►

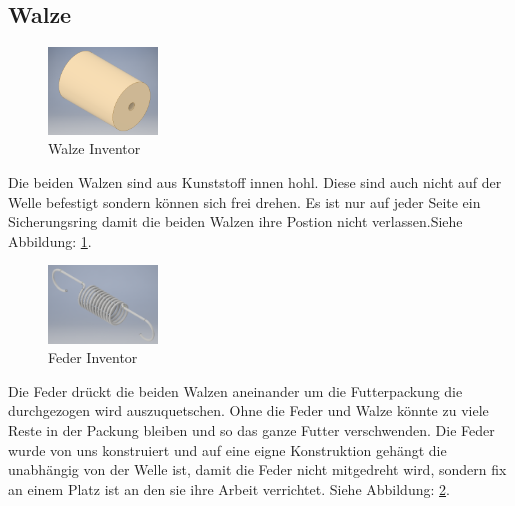 \newpage
\subsection{Walze}

\begin{figure}
\vspace{-20pt}
  \begin{center}
    \includegraphics[width=0.26\textwidth]{Bilder/Inventor/Rolle}
  \end{center}
  \caption{Walze Inventor}
  \label{Walze_Inventor}
  \vspace{-20pt}
\end{figure}

Die beiden Walzen sind aus Kunststoff innen hohl. Diese sind auch nicht auf der Welle befestigt sondern können sich frei drehen. Es ist nur auf jeder Seite ein Sicherungsring damit die beiden Walzen ihre Postion nicht verlassen.Siehe Abbildung: \ref{Walze_Inventor}. \\

\vspace{60pt}

\begin{figure}
\vspace{-20pt}
  \begin{center}
    \includegraphics[width=0.26\textwidth]{Bilder/Inventor/Feder}
  \end{center}
  \caption{Feder Inventor}
  \label{Feder_Inventor}
\end{figure}

Die Feder drückt die beiden Walzen aneinander um die Futterpackung die durchgezogen wird auszuquetschen. Ohne die Feder und Walze könnte zu viele Reste in der Packung bleiben und so das ganze Futter verschwenden. Die Feder wurde von uns konstruiert und auf eine eigne Konstruktion gehängt die unabhängig von der Welle ist, damit die Feder nicht mitgedreht wird, sondern fix an einem Platz ist an den sie ihre Arbeit verrichtet. Siehe Abbildung: \ref{Feder_Inventor}.
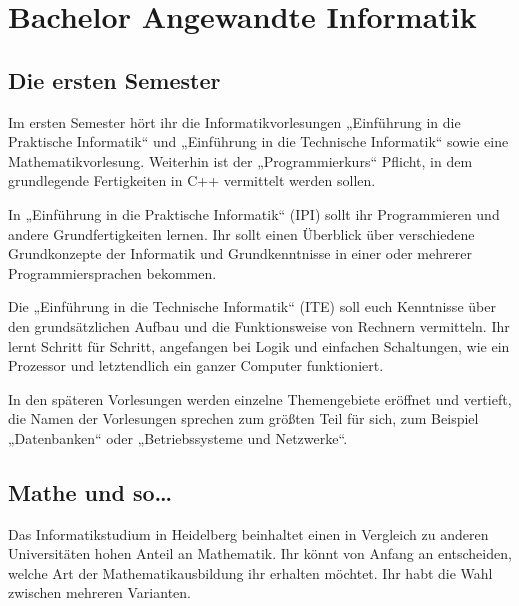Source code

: \section{Bachelor Angewandte Informatik}

\subsection{Die ersten Semester}

Im ersten Semester hört ihr die Informatikvorlesungen „Einführung in die Praktische Informatik“ und „Einführung in die Technische Informatik“ sowie eine Mathematikvorlesung. Weiterhin ist der „Programmierkurs“ Pflicht, in dem grundlegende Fertigkeiten in C++ vermittelt werden sollen.

In „Einführung in die Praktische Informatik“ (IPI) sollt ihr Programmieren und andere Grundfertigkeiten lernen. Ihr sollt einen Überblick über verschiedene Grundkonzepte der Informatik und Grundkenntnisse in einer oder mehrerer Programmiersprachen bekommen.

Die „Einführung in die Technische Informatik“ (ITE) soll euch Kenntnisse über den grundsätzlichen Aufbau und die Funktionsweise von Rechnern vermitteln. Ihr lernt Schritt für Schritt, angefangen bei Logik und einfachen Schaltungen, wie ein Prozessor und letztendlich ein ganzer Computer funktioniert.

In den späteren Vorlesungen werden einzelne Themengebiete eröffnet und vertieft, die Namen der Vorlesungen sprechen zum größten Teil für sich, zum Beispiel „Datenbanken“ oder „Betriebssysteme und Netzwerke“.


\subsection{Mathe und so\dots}

Das Informatikstudium in Heidelberg beinhaltet einen in Vergleich zu anderen Universitäten hohen Anteil an Mathematik. Ihr könnt von Anfang an entscheiden, welche Art der Mathematikausbildung ihr erhalten möchtet. Ihr habt die Wahl zwischen mehreren Varianten.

◄

## Work to complete
Give the data again exactly, image-free.

## Task result
 \newpage
\subsection{Walze}

\begin{figure}
\vspace{-20pt}
  \begin{center}
    \includegraphics[width=0.26\textwidth]{Bilder/Inventor/Rolle}
  \end{center}
  \caption{Walze Inventor}
  \label{Walze_Inventor}
  \vspace{-20pt}
\end{figure}

Die beiden Walzen sind aus Kunststoff innen hohl. Diese sind auch nicht auf der Welle befestigt sondern können sich frei drehen. Es ist nur auf jeder Seite ein Sicherungsring damit die beiden Walzen ihre Postion nicht verlassen.Siehe Abbildung: \ref{Walze_Inventor}. \\

\vspace{60pt}

\begin{figure}
\vspace{-20pt}
  \begin{center}
    \includegraphics[width=0.26\textwidth]{Bilder/Inventor/Feder}
  \end{center}
  \caption{Feder Inventor}
  \label{Feder_Inventor}
\end{figure}

Die Feder drückt die beiden Walzen aneinander um die Futterpackung die durchgezogen wird auszuquetschen. Ohne die Feder und Walze könnte zu viele Reste in der Packung bleiben und so das ganze Futter verschwenden. Die Feder wurde von uns konstruiert und auf eine eigne Konstruktion gehängt die unabhängig von der Welle ist, damit die Feder nicht mitgedreht wird, sondern fix an einem Platz ist an den sie ihre Arbeit verrichtet. Siehe Abbildung: \ref{Feder_Inventor}.
Source code

: \section{Bachelor Angewandte Informatik}

\subsection{Die ersten Semester}

Im ersten Semester hört ihr die Informatikvorlesungen „Einführung in die Praktische Informatik“ und „Einführung in die Technische Informatik“ sowie eine Mathematikvorlesung. Weiterhin ist der „Programmierkurs“ Pflicht, in dem grundlegende Fertigkeiten in C++ vermittelt werden sollen.

In „Einführung in die Praktische Informatik“ (IPI) sollt ihr Programmieren und andere Grundfertigkeiten lernen. Ihr sollt einen Überblick über verschiedene Grundkonzepte der Informatik und Grundkenntnisse in einer oder mehrerer Programmiersprachen bekommen.

Die „Einführung in die Technische Informatik“ (ITE) soll euch Kenntnisse über den grundsätzlichen Aufbau und die Funktionsweise von Rechnern vermitteln. Ihr lernt Schritt für Schritt, angefangen bei Logik und einfachen Schaltungen, wie ein Prozessor und letztendlich ein ganzer Computer funktioniert.

In den späteren Vorlesungen werden einzelne Themengebiete eröffnet und vertieft, die Namen der Vorlesungen sprechen zum größten Teil für sich, zum Beispiel „Datenbanken“ oder „Betriebssysteme und Netzwerke“.


\subsection{Mathe und so\dots}

Das Informatikstudium in Heidelberg beinhaltet einen in Vergleich zu anderen Universitäten hohen Anteil an Mathematik. Ihr könnt von Anfang an entscheiden, welche Art der Mathematikausbildung ihr erhalten möchtet. Ihr habt die Wahl zwischen mehreren Varianten.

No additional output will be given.